Sonst immer lebensfroh, ist sie heute nur noch ein Häufchen Elend.
Seit 14 Jahren lebt Ayana R.* in der Schweiz. Ende 2019 kündigte die Liegenschaftsverwalterin ihr die Wohnung in der Stadt Zürich. Die Überbauung in Zürich Seebach werde totalsaniert, darum die Zwangsräumung, berichtet R. BLICK. Seither sucht die Putzfrau mit Aufenthaltsstatus F nach einer neuen Wohnung. Vergebens. Sie bekommt nur Absagen.

R. ist kein Einzelfall. Immer mehr Menschen, besonders jene an der Armutsgrenze, sogenannte Working Poor, trifft dieses Schicksal.
Denn immer häufiger werden bei Sanierungen von Überbauungen Leerkündigungen ausgesprochen. Heisst: Vor der Sanierung wird allen Mietern gekündigt.
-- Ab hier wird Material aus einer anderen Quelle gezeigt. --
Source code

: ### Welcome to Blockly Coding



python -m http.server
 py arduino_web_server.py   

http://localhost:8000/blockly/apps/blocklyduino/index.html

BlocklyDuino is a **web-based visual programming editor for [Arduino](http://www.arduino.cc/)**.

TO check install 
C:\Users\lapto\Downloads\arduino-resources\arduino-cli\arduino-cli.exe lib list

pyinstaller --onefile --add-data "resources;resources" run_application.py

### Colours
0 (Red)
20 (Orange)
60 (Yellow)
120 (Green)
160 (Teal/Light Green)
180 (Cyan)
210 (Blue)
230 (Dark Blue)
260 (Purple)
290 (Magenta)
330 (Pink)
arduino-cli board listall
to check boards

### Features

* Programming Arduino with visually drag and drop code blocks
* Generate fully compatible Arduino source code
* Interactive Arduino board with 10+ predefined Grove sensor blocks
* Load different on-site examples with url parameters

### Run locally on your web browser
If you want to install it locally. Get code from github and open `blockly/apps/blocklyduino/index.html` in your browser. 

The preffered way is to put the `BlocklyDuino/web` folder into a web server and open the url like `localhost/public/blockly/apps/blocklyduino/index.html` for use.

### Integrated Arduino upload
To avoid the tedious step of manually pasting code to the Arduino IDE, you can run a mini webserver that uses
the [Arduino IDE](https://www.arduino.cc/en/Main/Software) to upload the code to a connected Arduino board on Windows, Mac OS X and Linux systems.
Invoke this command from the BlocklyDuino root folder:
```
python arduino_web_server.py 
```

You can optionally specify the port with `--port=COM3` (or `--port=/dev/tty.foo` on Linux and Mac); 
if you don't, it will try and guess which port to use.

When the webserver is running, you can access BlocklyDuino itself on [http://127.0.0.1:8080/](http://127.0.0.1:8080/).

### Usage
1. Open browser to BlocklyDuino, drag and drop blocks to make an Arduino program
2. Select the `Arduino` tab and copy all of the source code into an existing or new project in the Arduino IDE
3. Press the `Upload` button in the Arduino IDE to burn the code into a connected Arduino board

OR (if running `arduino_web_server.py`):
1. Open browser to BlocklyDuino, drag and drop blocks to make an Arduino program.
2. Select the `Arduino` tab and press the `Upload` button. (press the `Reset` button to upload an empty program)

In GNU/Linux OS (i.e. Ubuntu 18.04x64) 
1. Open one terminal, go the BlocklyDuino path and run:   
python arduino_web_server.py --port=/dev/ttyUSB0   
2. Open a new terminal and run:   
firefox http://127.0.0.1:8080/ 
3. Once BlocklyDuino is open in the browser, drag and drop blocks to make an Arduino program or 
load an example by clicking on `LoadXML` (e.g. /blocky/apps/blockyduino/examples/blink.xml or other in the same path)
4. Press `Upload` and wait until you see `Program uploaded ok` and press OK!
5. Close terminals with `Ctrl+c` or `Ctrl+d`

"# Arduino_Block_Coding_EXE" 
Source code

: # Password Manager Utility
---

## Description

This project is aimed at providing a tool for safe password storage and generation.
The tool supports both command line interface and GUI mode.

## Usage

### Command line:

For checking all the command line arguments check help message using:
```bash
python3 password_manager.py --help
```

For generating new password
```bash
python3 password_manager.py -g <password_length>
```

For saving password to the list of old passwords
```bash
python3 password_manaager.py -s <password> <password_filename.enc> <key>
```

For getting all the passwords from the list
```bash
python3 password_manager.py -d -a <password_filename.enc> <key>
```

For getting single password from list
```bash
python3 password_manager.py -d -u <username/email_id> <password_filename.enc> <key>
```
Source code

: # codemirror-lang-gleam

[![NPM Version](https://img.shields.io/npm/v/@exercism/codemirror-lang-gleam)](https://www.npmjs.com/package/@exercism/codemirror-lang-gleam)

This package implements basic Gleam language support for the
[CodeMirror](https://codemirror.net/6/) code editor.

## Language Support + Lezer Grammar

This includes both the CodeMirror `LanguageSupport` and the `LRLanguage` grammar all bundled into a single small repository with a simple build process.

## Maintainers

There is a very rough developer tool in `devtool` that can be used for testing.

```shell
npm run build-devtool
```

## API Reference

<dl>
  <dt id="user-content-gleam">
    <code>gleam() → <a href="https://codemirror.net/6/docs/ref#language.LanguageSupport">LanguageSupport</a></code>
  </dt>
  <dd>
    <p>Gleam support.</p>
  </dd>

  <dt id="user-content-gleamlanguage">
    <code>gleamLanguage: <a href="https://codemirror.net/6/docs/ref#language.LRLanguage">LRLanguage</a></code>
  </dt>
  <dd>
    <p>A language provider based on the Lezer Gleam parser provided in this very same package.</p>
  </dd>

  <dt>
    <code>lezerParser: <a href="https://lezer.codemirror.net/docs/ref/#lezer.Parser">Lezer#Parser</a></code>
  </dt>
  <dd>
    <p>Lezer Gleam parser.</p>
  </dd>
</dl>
In der Stadt Zürich kam es von 2017 bis 2018 bei fast 38 Prozent der Sanierungen zu einer Leerkündigung. Von 2011 bis 2012 lag der Anteil bei 26 Prozent. Neuere Zahlen liegen nicht vor. Dafür tauchen häufiger Medienberichte zu diesem Thema auf.

Leerkündigungen nehmen schweizweit zu

Zuletzt in der Innerschweiz: In Emmen LU erhielten Anfang März 57 Mietparteien von günstigen Wohnungen die Kündigung. «Wir beobachten seit längerem eine Zunahme von Leerkündigungen und Totalsanierungen», bestätigt Natalie Imboden (50), Generalsekretärin Mieterinnen- und Mieterverband Schweiz. «Hotspots sind dabei die grossen Städte.»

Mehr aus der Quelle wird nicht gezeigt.